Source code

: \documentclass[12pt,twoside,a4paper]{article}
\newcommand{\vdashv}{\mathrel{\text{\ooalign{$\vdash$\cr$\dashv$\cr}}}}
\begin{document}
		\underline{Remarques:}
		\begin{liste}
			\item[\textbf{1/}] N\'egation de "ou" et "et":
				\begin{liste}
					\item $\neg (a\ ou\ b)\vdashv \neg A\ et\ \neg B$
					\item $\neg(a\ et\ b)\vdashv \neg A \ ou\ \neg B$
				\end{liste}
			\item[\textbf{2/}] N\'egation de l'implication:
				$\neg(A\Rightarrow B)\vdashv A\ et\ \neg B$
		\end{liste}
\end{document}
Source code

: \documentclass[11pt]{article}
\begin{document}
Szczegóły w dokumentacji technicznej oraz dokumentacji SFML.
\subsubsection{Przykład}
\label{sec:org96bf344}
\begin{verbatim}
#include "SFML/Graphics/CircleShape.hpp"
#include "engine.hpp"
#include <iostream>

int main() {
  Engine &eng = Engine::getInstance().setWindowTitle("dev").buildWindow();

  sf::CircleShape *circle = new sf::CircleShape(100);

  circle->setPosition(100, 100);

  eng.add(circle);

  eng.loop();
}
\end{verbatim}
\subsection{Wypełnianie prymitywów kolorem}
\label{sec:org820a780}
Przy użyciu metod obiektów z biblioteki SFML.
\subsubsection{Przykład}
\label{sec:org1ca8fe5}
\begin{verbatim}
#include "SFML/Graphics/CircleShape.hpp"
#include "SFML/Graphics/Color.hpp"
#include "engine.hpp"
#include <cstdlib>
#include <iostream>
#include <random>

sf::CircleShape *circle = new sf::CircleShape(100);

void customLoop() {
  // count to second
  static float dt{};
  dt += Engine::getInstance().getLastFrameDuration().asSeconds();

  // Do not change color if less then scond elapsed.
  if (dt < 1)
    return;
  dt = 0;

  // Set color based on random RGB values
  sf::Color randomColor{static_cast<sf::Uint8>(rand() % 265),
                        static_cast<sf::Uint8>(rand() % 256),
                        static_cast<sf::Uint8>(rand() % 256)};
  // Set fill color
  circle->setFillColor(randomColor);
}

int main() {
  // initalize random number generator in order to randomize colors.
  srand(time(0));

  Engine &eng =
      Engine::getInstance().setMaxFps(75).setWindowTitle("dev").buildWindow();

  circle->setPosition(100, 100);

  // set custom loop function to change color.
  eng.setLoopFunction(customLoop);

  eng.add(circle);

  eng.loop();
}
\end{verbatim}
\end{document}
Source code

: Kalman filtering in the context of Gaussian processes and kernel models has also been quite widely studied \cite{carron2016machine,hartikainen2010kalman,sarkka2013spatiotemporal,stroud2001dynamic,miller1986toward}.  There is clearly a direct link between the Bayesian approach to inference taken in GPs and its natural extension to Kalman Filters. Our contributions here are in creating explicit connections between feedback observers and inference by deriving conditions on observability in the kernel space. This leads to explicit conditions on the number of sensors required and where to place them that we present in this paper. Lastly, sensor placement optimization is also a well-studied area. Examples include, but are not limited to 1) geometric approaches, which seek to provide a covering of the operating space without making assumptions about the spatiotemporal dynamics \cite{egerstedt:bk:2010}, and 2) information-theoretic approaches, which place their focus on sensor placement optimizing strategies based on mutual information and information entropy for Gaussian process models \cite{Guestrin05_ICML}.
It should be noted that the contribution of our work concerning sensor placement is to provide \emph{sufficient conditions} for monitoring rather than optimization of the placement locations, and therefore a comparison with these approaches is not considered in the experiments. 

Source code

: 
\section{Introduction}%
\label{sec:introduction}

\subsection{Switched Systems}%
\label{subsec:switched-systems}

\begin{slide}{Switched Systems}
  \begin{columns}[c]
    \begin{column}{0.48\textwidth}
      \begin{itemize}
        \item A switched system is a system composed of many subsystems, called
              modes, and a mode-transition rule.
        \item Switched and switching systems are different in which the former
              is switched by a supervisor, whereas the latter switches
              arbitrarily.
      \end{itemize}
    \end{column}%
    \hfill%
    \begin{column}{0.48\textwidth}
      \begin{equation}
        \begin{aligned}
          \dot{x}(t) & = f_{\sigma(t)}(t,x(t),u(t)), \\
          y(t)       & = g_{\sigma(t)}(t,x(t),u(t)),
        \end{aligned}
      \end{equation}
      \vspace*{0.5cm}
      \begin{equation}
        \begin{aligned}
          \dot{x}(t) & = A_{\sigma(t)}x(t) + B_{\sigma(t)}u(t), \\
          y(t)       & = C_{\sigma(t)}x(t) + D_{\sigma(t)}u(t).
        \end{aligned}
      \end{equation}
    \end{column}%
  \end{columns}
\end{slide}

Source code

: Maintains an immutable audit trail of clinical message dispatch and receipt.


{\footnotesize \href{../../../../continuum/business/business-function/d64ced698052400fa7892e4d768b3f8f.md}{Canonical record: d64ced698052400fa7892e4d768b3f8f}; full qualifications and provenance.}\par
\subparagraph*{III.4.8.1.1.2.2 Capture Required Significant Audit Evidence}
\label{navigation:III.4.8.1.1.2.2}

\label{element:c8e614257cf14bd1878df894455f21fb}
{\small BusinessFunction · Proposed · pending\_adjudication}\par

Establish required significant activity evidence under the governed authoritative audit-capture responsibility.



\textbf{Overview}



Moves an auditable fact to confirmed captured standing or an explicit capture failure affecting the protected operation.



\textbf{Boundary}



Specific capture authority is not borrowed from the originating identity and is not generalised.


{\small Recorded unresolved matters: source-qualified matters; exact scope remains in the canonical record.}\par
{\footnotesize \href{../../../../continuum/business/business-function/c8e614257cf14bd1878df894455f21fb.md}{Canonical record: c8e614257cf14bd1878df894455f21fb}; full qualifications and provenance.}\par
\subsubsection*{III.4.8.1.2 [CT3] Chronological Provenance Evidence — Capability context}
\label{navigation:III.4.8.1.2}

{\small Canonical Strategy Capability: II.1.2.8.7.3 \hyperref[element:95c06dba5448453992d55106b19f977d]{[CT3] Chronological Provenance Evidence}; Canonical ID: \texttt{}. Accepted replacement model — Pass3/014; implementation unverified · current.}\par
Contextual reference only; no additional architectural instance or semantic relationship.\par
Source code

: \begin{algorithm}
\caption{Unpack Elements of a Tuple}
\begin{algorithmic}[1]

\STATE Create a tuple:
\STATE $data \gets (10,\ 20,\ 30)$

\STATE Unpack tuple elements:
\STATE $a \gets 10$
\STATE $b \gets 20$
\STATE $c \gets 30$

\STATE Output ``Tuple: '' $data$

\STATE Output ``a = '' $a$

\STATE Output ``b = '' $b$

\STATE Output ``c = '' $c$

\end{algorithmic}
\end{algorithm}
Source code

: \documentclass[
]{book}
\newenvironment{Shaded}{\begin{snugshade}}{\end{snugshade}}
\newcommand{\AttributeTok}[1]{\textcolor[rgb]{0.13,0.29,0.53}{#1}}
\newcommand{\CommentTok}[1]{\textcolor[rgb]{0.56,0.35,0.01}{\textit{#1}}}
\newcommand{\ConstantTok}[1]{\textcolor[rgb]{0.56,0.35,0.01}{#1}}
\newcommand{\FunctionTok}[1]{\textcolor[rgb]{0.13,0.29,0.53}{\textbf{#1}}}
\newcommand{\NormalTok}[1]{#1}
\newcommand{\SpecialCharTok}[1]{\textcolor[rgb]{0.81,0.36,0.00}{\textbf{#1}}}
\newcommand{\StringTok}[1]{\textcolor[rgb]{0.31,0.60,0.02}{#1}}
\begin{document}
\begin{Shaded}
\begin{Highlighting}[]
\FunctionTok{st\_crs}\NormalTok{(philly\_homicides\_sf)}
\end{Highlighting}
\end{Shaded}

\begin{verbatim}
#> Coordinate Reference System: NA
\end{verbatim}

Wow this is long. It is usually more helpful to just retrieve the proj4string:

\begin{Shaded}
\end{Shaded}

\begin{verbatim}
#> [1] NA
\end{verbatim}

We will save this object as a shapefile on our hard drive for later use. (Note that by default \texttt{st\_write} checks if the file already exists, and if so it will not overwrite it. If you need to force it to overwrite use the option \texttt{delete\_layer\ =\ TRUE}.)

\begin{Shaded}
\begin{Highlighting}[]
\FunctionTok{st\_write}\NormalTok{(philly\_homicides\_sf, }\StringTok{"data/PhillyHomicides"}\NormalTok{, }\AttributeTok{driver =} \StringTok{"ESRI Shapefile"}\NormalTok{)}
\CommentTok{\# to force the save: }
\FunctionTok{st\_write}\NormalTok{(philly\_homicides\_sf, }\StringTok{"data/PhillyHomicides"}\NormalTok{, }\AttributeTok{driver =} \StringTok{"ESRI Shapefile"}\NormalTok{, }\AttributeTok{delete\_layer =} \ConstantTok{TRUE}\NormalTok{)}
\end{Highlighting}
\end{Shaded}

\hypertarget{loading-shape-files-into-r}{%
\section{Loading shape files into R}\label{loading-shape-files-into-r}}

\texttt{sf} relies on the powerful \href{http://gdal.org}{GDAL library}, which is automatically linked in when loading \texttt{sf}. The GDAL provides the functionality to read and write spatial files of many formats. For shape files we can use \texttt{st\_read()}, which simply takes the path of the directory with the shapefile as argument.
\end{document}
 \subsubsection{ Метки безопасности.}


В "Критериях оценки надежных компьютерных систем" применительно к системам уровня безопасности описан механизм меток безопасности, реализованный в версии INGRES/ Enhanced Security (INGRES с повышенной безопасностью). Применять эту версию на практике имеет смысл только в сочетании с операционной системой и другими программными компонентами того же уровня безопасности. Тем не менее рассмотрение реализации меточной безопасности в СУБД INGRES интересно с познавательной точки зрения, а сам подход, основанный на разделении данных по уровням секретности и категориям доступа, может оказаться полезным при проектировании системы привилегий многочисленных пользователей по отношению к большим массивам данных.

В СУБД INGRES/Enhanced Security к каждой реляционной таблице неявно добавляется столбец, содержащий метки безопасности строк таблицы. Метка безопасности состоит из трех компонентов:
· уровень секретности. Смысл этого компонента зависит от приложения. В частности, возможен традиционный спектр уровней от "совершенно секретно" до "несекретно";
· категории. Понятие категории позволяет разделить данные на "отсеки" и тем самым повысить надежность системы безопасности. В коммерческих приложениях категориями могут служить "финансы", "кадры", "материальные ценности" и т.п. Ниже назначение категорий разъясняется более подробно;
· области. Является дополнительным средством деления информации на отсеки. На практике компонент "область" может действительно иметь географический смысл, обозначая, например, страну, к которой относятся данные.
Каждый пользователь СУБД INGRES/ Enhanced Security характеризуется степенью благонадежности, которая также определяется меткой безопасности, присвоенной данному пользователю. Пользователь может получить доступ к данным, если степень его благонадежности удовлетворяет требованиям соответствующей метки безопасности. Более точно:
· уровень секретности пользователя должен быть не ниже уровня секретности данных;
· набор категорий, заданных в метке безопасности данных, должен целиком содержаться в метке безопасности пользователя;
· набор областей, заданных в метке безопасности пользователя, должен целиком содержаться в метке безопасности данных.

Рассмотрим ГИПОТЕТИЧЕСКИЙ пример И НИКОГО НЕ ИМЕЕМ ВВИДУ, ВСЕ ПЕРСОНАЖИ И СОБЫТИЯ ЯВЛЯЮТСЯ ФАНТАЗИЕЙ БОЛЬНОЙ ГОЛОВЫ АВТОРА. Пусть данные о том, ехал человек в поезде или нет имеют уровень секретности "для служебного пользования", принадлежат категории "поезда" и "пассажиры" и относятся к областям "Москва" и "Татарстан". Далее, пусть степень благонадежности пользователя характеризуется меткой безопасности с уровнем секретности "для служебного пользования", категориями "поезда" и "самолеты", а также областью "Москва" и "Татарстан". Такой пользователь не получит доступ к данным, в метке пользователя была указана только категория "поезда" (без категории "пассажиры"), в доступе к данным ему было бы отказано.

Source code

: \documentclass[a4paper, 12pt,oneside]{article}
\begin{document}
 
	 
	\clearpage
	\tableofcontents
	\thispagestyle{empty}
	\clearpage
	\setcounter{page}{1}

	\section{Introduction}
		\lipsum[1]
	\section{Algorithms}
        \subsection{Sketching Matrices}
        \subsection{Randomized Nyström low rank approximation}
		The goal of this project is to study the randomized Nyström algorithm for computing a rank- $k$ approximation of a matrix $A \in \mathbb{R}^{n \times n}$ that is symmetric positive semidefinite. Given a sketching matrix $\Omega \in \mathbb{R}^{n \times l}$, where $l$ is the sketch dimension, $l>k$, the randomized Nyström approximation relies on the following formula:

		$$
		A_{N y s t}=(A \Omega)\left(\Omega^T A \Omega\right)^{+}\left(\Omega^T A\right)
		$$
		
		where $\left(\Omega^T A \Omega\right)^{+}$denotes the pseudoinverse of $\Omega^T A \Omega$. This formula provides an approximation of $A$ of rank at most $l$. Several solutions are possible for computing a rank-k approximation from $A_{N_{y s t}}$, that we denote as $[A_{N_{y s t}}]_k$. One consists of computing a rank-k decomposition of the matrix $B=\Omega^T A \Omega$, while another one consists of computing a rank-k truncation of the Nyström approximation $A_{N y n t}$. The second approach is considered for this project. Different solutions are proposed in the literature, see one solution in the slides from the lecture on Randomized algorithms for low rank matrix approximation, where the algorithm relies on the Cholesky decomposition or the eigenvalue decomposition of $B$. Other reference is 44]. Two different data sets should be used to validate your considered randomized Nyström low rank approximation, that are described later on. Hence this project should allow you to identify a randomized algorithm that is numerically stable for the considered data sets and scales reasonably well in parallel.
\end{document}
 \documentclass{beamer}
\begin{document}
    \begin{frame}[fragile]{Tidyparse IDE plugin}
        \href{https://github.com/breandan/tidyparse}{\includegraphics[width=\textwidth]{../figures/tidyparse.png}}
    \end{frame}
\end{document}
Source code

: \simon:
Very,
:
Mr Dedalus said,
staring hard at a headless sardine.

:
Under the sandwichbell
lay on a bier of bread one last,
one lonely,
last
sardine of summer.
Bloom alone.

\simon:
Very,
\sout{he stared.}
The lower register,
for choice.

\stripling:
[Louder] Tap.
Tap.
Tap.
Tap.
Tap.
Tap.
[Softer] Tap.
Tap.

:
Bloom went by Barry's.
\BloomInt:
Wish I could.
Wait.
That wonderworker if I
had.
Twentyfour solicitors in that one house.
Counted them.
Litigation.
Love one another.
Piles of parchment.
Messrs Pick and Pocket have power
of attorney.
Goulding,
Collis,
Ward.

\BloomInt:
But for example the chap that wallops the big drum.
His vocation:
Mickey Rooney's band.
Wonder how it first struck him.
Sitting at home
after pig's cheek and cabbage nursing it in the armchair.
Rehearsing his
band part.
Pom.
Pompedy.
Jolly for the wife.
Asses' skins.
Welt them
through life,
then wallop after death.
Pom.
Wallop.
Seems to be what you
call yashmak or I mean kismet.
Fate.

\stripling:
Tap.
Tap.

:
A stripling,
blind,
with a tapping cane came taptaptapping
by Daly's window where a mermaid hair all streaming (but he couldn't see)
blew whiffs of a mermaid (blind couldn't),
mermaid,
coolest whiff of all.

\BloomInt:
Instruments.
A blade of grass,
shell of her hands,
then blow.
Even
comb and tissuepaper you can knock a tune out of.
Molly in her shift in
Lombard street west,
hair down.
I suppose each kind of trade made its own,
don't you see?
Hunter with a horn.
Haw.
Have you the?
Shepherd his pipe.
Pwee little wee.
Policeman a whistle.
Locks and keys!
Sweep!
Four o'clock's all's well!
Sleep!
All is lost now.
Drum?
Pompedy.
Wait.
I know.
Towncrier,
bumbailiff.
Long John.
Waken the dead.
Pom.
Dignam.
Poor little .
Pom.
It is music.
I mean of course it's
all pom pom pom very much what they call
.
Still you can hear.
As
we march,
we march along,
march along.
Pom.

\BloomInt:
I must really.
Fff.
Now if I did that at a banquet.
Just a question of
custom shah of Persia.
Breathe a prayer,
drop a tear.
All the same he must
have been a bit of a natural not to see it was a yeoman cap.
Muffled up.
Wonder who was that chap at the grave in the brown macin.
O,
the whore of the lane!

■ **DIRECTIONS**:
Would you set down exactly the lines from the line with "I mean of course it's" through the last one in the material?

■ **ANSWER FOR THE TASK**:
I mean of course it's
all pom pom pom very much what they call
.
Still you can hear.
As
we march,
we march along,
march along.
Pom.

\BloomInt:
I must really.
Fff.
Now if I did that at a banquet.
Just a question of
custom shah of Persia.
Breathe a prayer,
drop a tear.
All the same he must
have been a bit of a natural not to see it was a yeoman cap.
Muffled up.
Wonder who was that chap at the grave in the brown macin.
O,
the whore of the lane!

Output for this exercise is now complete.